Unfortunately, North Carolina patients are still the victims of the ultimate CON job — the use of certificates-of-need to create local medical monopolies based on a bizarre theory that restricting supply will reduce the price. JLF’s Roy Cordato exposed the CON job five years ago.

RALEIGH – Not long ago, I wrote about the Tar-Baby Syndrome in government. It consists of the tendency for public officials, after putting some initial tax money in a questionable enterprise, to attempt to keep it from failing by pouring in additional tax money. No one wants to admit error, which is the implicit message of walking away from a government boondoggle, and in a deluded frame of mind one is an easy mark for skillful lobbyists who promise that “just a little more” will let them spin straw into gold.

A little mixed metaphor, Joel Chandler Harris meets the Brothers Grimm, but I think you get my meaning.

Well, another version of the Tar Baby Syndrome has to do not with cash subsidies but with other kinds of policy interventions. In health care, for example, much of the problems that persist in the American system – waste, bureaucracy, lack of choice – stem from initial government interventions.

Starting in the 1930s, state governments used tax and regulatory policies to prefer some health-care arrangements, such as third-party payment plans from Blue Cross (hospital) and Blue Shield (physician) associations, over systems run by life insurers that paid claims directly to patients, who then had strong incentives to scrutinize medical bills and shop around for the best care.

In the 1940s, during wartime wage and price controls, the federal government made the situation worse by exempting non-wage benefits provided by employers from income taxation and federal wage caps. The result was an explosion of health insurance as a form of compensation, again taking the individual consumer out of the mix in favor of decisions by bureaucrats – first in the private sector, then increasingly in the government via Medicare and Medicaid.

The consequences of over-reliance on third-party payment for routine medical bills should by now be well known.
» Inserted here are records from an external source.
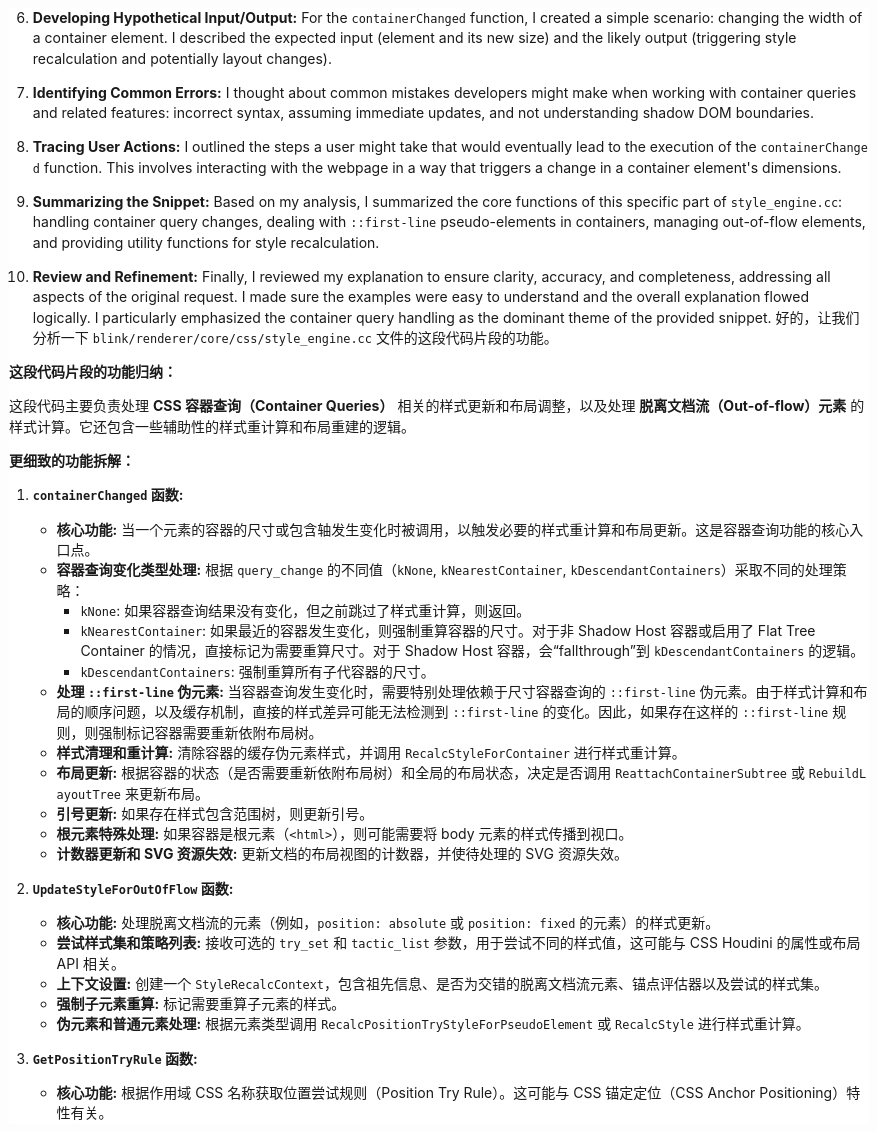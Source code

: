 6. **Developing Hypothetical Input/Output:** For the `containerChanged` function, I created a simple scenario: changing the width of a container element. I described the expected input (element and its new size) and the likely output (triggering style recalculation and potentially layout changes).

7. **Identifying Common Errors:** I thought about common mistakes developers might make when working with container queries and related features: incorrect syntax, assuming immediate updates, and not understanding shadow DOM boundaries.

8. **Tracing User Actions:** I outlined the steps a user might take that would eventually lead to the execution of the `containerChanged` function. This involves interacting with the webpage in a way that triggers a change in a container element's dimensions.

9. **Summarizing the Snippet:** Based on my analysis, I summarized the core functions of this specific part of `style_engine.cc`: handling container query changes, dealing with `::first-line` pseudo-elements in containers, managing out-of-flow elements, and providing utility functions for style recalculation.

10. **Review and Refinement:** Finally, I reviewed my explanation to ensure clarity, accuracy, and completeness, addressing all aspects of the original request. I made sure the examples were easy to understand and the overall explanation flowed logically. I particularly emphasized the container query handling as the dominant theme of the provided snippet.
好的，让我们分析一下 `blink/renderer/core/css/style_engine.cc` 文件的这段代码片段的功能。

**这段代码片段的功能归纳：**

这段代码主要负责处理 **CSS 容器查询（Container Queries）** 相关的样式更新和布局调整，以及处理 **脱离文档流（Out-of-flow）元素** 的样式计算。它还包含一些辅助性的样式重计算和布局重建的逻辑。

**更细致的功能拆解：**

1. **`containerChanged` 函数:**
   - **核心功能:**  当一个元素的容器的尺寸或包含轴发生变化时被调用，以触发必要的样式重计算和布局更新。这是容器查询功能的核心入口点。
   - **容器查询变化类型处理:**  根据 `query_change` 的不同值（`kNone`, `kNearestContainer`, `kDescendantContainers`）采取不同的处理策略：
     - `kNone`:  如果容器查询结果没有变化，但之前跳过了样式重计算，则返回。
     - `kNearestContainer`:  如果最近的容器发生变化，则强制重算容器的尺寸。对于非 Shadow Host 容器或启用了 Flat Tree Container 的情况，直接标记为需要重算尺寸。对于 Shadow Host 容器，会“fallthrough”到 `kDescendantContainers` 的逻辑。
     - `kDescendantContainers`:  强制重算所有子代容器的尺寸。
   - **处理 `::first-line` 伪元素:**  当容器查询发生变化时，需要特别处理依赖于尺寸容器查询的 `::first-line` 伪元素。由于样式计算和布局的顺序问题，以及缓存机制，直接的样式差异可能无法检测到 `::first-line` 的变化。因此，如果存在这样的 `::first-line` 规则，则强制标记容器需要重新依附布局树。
   - **样式清理和重计算:** 清除容器的缓存伪元素样式，并调用 `RecalcStyleForContainer` 进行样式重计算。
   - **布局更新:**  根据容器的状态（是否需要重新依附布局树）和全局的布局状态，决定是否调用 `ReattachContainerSubtree` 或 `RebuildLayoutTree` 来更新布局。
   - **引号更新:** 如果存在样式包含范围树，则更新引号。
   - **根元素特殊处理:** 如果容器是根元素（`<html>`），则可能需要将 body 元素的样式传播到视口。
   - **计数器更新和 SVG 资源失效:**  更新文档的布局视图的计数器，并使待处理的 SVG 资源失效。

2. **`UpdateStyleForOutOfFlow` 函数:**
   - **核心功能:**  处理脱离文档流的元素（例如，`position: absolute` 或 `position: fixed` 的元素）的样式更新。
   - **尝试样式集和策略列表:** 接收可选的 `try_set` 和 `tactic_list` 参数，用于尝试不同的样式值，这可能与 CSS Houdini 的属性或布局 API 相关。
   - **上下文设置:**  创建一个 `StyleRecalcContext`，包含祖先信息、是否为交错的脱离文档流元素、锚点评估器以及尝试的样式集。
   - **强制子元素重算:**  标记需要重算子元素的样式。
   - **伪元素和普通元素处理:**  根据元素类型调用 `RecalcPositionTryStyleForPseudoElement` 或 `RecalcStyle` 进行样式重计算。

3. **`GetPositionTryRule` 函数:**
   - **核心功能:**  根据作用域 CSS 名称获取位置尝试规则（Position Try Rule）。这可能与 CSS 锚定定位（CSS Anchor Positioning）特性有关。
Individual consumers pay little attention to cost. Reacting to the resulting cost spirals, insurers attempt to respond with restrictions. Those who work for large employers benefit more from such a system, subsidized generously through unlimited tax exclusions for health benefits, while small-business workers and the self-employed get less.

The Tar Baby Syndrome kicks in when government policymakers, reacting to a set of problems largely caused by the original sin of intervention, attempt to “fix” them with new interventions. Dr. Roy Cordato, JLF’s vice president for research, discusses one such costly intervention in a new policy report: North Carolina’s certificate-of-need (CON) laws.

Originally enacted in response to a federal mandate, these laws stayed on the books in North Carolina even after the mandate ended and other states abandoned the practice. CON essentially makes hospitals and other medical providers get state permission to add major units or services such as beds or testing devices. The notion is that, given the prevalence of third-party payment, the normal economic rules don’t apply. More hospitals and service options means higher rather than lower prices, CON defenders say, because competition can’t reduce the set rates paid on behalf of patients by insurers or government.

The argument may sound plausible, but Cordato argues that it doesn’t meet the real-world test. In the states that got rid of CON, health-care costs aren’t higher than in CON states such as North Carolina. Some studies show CON states to have higher costs (though that doesn’t have to be true for CON to be invalidated, since even equivalent costs means that consumers are giving up other benefits of choice and competition in CON states for no good reason).

The idea that markets don’t work in health care is “not grounded in either economic theory or empirical evidence,” Cordato concludes. But it has proven politically sticky.

Hood is president of the John Locke Foundation.